PROBLEM TO SOLVE> Lines from the one containing "Source code" through the end of the data are to be returned exactly, and no others.

[MATERIALS PROVIDED]

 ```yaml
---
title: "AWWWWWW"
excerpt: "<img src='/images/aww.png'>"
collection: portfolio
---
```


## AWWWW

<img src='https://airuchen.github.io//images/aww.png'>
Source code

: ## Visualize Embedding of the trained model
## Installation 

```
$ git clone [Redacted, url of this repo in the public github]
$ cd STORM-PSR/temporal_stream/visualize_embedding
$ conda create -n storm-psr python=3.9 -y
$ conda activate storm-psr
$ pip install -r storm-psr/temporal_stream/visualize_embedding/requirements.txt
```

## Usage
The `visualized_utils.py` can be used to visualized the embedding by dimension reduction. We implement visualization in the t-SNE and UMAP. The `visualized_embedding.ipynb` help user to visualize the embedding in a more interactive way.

[/MATERIALS PROVIDED]

OUTPUT OF THE TASK>
Source code

: ## Visualize Embedding of the trained model
## Installation 

```
$ git clone [Redacted, url of this repo in the public github]
$ cd STORM-PSR/temporal_stream/visualize_embedding
$ conda create -n storm-psr python=3.9 -y
$ conda activate storm-psr
$ pip install -r storm-psr/temporal_stream/visualize_embedding/requirements.txt
```

## Usage
The `visualized_utils.py` can be used to visualized the embedding by dimension reduction. We implement visualization in the t-SNE and UMAP. The `visualized_embedding.ipynb` help user to visualize the embedding in a more interactive way.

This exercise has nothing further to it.